Família de médico morto em consultório na Bahia questiona elucidação de caso

Dois presos afirmaram que foram contratados por homem que acusava médico de assediar mulher

Os familiares do pediatra Júlio Cesar de Queiroz Teixeira, de 44 anos, questionam a versão apresentada para a morte do médico, que foi assassinado dentro do consultório em que atendia na cidade de Barra, na Bahia. Segundo a Polícia Civil, dois homens foram presos e confessaram o crime. A morte teria sido encomendada por um homem porque o médico teria assediado a esposa dele.

Em nota, os familiares do pediatra elogiam o trabalho dos policiais da delegacia da cidade e da 14ª Coordenadoria Regional de Polícia do Interior (14ª Coorpin), mas afirmam que a nota divulgada pela assessoria da polícia dando o caso como elucidado é "precipitada e temerária".

"Neste sentido, a família do médico Júlio César de Queiroz Teixeira vem a público reiterar a confiança no trabalho da Polícia Civil e, ao mesmo tempo, solicitar a retificação da nota de forma que ela expresse a veracidade do atual momento das investigações", diz a nota divulgada pela família.

Eles criticam a ideia de que o caso foi "elucidado" com a versão dada pelos criminosos. "Elucidar significa esclarecer, decifrar, explicar de forma a não restar mais dúvidas a respeito do ocorrido. E sabemos que este caso ainda não foi elucidado inclusive pelo fato de que, na mesma nota, a ascom da Polícia Civil reitera textualmente que 'as equipes continuam realizando diligências para localizar e prender o mandante do crime", afirma o texto.

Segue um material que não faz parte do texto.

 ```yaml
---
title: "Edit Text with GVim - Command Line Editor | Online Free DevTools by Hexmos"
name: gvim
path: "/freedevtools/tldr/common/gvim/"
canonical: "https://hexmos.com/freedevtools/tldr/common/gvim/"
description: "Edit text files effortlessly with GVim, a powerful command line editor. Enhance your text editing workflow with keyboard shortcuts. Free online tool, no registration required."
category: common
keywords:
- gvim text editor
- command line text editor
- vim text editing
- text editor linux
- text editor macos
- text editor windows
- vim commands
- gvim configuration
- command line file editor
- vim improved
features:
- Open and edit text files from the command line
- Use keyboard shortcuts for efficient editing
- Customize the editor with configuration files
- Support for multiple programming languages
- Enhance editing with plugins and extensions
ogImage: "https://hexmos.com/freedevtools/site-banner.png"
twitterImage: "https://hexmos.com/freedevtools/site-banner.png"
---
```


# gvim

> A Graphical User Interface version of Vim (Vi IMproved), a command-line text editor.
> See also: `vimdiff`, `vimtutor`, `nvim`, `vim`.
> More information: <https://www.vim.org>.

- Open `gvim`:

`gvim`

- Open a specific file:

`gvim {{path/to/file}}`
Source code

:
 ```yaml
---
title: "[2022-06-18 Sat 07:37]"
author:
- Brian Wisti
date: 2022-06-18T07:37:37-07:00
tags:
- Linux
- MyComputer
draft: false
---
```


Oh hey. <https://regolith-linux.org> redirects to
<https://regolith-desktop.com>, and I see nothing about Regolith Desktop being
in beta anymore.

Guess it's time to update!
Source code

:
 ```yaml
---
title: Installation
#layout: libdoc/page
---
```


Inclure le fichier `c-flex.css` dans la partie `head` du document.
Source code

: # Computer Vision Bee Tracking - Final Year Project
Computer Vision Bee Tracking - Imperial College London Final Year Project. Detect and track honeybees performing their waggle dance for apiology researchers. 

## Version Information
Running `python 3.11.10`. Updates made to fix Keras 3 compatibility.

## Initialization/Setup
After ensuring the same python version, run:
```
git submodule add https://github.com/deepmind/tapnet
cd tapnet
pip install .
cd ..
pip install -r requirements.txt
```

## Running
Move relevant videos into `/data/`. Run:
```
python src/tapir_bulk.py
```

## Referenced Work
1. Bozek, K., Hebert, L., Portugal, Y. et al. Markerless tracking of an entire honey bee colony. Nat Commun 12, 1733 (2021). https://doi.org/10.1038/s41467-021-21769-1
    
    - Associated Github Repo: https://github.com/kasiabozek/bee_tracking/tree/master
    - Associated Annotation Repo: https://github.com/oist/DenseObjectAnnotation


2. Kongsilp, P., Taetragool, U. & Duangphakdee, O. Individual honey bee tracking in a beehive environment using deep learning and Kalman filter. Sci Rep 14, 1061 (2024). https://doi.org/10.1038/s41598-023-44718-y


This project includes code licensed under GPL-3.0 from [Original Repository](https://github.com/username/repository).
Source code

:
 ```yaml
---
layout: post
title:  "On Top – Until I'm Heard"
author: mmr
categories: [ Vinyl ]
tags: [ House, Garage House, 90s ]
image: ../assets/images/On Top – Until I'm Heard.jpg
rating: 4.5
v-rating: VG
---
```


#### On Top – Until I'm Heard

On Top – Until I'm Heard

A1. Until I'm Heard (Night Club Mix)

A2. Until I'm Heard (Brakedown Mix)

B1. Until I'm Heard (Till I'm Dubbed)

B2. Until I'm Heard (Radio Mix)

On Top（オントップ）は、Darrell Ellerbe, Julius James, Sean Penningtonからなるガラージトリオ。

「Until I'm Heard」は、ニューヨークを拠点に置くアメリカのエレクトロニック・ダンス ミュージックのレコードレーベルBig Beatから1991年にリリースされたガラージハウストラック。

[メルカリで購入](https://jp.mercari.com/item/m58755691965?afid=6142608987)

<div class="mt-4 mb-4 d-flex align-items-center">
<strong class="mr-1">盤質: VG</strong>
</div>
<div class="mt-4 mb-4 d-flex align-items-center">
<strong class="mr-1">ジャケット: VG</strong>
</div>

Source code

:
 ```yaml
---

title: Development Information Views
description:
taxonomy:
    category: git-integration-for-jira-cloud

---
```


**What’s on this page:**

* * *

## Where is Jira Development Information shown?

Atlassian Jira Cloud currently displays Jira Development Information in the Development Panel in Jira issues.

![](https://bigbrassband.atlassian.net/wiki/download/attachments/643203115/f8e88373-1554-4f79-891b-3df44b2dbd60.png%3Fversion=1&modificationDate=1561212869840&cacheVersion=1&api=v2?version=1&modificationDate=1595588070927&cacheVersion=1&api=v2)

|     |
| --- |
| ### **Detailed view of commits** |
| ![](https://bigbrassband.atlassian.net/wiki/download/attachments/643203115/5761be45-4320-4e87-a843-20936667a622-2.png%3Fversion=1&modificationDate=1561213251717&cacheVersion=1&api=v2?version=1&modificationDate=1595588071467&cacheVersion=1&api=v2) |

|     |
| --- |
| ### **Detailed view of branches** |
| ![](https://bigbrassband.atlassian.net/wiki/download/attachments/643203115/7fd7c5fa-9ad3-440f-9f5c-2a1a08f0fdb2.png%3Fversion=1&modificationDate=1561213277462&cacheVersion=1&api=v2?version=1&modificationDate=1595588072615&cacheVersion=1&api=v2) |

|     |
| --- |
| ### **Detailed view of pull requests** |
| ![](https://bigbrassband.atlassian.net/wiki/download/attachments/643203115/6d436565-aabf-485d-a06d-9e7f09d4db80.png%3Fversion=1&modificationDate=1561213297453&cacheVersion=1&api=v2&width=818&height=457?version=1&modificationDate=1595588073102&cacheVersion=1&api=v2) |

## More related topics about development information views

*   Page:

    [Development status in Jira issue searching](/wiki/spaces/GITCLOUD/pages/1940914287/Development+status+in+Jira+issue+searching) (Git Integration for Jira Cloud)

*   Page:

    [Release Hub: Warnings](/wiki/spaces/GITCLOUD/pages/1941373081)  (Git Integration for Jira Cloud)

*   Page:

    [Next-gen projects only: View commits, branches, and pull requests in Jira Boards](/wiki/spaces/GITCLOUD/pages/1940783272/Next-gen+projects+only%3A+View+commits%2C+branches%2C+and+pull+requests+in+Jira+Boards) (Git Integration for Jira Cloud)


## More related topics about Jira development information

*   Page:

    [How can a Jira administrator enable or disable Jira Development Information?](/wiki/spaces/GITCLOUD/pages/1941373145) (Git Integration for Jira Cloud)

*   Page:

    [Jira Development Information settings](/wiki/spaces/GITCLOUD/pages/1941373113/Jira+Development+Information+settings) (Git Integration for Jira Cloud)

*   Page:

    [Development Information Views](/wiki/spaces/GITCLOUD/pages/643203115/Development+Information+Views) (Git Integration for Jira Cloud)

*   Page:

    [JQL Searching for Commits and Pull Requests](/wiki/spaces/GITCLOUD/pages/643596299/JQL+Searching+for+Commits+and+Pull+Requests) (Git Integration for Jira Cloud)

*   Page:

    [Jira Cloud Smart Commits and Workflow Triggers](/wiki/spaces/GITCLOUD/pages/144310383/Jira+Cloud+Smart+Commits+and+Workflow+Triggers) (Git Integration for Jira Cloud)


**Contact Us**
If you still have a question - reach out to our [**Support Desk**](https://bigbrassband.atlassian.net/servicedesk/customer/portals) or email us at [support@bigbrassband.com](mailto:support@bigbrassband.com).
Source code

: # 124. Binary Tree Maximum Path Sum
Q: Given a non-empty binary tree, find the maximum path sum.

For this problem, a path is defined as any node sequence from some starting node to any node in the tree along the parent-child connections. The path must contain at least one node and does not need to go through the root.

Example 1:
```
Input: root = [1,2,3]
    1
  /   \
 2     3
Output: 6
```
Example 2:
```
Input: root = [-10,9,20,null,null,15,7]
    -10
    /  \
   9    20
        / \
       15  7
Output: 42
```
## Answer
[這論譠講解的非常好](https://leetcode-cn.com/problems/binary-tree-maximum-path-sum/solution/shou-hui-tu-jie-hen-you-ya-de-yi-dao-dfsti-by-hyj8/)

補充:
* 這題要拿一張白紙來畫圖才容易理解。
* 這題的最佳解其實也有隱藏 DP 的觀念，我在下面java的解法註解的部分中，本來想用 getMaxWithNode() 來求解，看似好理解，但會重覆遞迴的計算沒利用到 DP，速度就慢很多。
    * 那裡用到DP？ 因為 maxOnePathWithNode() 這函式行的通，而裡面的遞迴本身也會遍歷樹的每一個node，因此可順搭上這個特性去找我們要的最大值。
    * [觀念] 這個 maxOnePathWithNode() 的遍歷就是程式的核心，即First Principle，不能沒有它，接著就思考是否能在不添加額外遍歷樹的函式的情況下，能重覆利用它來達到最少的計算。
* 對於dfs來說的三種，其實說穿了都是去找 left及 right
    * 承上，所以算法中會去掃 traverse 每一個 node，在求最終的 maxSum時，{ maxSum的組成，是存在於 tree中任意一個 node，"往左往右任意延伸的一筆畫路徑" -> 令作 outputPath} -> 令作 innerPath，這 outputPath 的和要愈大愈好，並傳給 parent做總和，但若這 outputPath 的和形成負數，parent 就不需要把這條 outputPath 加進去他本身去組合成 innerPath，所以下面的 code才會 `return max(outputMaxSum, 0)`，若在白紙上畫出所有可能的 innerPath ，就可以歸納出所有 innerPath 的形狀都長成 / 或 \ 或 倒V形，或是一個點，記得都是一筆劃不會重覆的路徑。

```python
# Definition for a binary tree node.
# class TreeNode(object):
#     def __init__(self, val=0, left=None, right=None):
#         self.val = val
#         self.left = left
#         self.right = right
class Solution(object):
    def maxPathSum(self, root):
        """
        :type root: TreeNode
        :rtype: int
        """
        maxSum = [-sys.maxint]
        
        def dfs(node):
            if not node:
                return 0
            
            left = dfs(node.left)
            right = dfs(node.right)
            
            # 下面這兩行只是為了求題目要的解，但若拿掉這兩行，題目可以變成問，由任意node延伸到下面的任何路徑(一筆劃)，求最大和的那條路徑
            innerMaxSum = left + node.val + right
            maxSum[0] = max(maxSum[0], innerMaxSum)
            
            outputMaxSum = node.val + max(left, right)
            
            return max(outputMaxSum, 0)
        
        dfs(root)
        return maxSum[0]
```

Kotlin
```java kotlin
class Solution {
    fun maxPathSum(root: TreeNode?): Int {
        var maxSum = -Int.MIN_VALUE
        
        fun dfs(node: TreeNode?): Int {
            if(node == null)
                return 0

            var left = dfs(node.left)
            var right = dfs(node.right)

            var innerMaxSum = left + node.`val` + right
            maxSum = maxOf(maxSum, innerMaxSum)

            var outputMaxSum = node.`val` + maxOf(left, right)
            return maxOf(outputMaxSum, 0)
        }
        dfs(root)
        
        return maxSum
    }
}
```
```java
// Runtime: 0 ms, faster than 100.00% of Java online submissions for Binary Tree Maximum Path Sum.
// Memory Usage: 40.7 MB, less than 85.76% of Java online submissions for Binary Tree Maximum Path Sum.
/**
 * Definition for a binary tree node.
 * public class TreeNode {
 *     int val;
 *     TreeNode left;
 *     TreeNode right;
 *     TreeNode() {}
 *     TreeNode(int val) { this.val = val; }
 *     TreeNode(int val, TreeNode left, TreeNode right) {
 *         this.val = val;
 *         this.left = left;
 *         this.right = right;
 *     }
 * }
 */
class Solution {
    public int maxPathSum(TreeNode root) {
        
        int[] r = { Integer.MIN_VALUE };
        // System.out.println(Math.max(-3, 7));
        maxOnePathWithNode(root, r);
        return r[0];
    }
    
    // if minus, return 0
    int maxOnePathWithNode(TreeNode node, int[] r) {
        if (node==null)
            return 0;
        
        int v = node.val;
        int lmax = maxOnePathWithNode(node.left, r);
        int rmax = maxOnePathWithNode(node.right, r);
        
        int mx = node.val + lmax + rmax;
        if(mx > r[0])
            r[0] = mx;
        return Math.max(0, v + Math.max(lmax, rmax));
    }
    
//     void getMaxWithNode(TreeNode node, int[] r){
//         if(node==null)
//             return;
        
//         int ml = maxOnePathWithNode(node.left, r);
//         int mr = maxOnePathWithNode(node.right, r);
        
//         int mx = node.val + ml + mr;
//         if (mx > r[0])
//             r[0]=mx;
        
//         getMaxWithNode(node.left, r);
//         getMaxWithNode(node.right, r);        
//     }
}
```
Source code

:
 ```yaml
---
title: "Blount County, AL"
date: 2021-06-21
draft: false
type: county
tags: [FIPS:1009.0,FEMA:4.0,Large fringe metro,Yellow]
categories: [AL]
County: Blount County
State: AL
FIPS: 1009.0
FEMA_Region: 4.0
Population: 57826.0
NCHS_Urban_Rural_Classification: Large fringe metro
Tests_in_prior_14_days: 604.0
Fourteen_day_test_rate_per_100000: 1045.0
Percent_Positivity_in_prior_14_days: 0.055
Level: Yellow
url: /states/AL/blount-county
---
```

"Não vamos deixar que esse crime seja tratado como está sendo. Em memória do Dr Júlio César e pela forma como a família vem sofrendo com tantos desencontros de informações", acrescenta o texto.

Os familiares e amigos pretendem fazer um ato nesta quarta pela memória do médico.

Dois presos
Ontem, equipes da 14ª Coorpin (Irecê) e da delegacia de Barra prenderam dois acusados pela morte - o homem que atirou e o que pilotava a moto usada para chegar e fugir. 

Os dois, que não tiveram nomes divulgados, confessaram o homicídio, dizendo que receberam R$ 2 mil cada para cometer o crime. Em depoimento, eles contaram que chegaram de moto por volta das 8h30 da quinta (23) à clínica onde o médico trabalhava. O passageiro desceu, foi até o consultório e atirou quatro vezes contra o pediatra. Uma criança era atendida no momento do crime, mas não ficou ferida.

Os dois criminosos afirmaram que foram contratados por um homem que disse que o médico teria assediado sua esposa durante uma consulta, e esse seria o motivo do crime. A informação é apurada.